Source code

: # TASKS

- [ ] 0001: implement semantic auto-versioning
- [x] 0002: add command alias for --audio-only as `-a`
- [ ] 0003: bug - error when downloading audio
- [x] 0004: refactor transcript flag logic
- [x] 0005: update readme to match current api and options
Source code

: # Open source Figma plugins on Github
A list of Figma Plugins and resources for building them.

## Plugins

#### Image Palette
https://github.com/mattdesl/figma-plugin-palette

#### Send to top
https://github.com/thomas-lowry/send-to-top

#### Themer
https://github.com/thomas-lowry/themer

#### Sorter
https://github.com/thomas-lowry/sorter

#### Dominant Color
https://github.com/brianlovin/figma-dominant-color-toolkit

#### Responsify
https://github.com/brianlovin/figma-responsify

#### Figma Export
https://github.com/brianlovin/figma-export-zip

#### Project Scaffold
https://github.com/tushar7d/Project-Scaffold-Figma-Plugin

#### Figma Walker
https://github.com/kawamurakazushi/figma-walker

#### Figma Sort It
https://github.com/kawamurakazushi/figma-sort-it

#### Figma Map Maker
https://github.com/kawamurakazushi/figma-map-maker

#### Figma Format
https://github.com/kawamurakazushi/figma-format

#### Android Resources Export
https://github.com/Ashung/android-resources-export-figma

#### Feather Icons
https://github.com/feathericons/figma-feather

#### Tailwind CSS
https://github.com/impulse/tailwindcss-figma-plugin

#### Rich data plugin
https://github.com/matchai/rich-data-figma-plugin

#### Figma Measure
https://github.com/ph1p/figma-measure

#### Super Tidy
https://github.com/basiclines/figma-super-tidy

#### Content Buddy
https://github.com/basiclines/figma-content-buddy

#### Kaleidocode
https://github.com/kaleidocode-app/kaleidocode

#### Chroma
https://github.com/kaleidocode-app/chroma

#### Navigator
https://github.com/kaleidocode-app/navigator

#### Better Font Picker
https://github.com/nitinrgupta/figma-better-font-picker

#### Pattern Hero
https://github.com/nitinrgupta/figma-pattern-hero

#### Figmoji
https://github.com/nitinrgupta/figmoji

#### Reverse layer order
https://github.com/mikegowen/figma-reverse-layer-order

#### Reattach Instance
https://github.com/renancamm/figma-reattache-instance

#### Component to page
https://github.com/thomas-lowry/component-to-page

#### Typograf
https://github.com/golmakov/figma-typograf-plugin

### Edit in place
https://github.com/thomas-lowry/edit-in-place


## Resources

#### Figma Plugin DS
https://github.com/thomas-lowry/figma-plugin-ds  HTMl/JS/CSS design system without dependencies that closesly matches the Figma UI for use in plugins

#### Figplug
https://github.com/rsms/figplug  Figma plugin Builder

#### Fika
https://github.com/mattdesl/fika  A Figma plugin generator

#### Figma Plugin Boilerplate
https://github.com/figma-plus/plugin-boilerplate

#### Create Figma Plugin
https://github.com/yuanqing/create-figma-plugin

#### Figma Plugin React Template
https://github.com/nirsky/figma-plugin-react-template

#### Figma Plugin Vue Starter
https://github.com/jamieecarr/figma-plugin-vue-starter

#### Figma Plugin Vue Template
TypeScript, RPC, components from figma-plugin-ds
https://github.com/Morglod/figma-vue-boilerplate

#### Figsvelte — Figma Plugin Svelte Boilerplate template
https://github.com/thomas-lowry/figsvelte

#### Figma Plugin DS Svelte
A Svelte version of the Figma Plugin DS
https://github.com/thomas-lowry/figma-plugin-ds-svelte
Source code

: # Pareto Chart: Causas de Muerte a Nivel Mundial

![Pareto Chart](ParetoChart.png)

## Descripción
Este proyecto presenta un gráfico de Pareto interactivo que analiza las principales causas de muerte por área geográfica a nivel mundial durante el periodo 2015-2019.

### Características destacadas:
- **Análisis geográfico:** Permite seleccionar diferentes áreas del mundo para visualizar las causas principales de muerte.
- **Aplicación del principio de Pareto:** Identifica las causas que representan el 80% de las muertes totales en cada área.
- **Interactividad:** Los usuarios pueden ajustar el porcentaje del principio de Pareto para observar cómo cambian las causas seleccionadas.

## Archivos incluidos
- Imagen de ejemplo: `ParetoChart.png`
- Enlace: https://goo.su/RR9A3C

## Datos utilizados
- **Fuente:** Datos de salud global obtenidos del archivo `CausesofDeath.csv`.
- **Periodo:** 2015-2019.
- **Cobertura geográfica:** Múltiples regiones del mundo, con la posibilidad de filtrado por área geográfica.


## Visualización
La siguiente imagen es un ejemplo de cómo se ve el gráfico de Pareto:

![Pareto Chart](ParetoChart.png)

========

WHAT TO DO: Show the lines above that include "basiclines".

ANSWER SECTION:
https://github.com/basiclines/figma-super-tidy
https://github.com/basiclines/figma-content-buddy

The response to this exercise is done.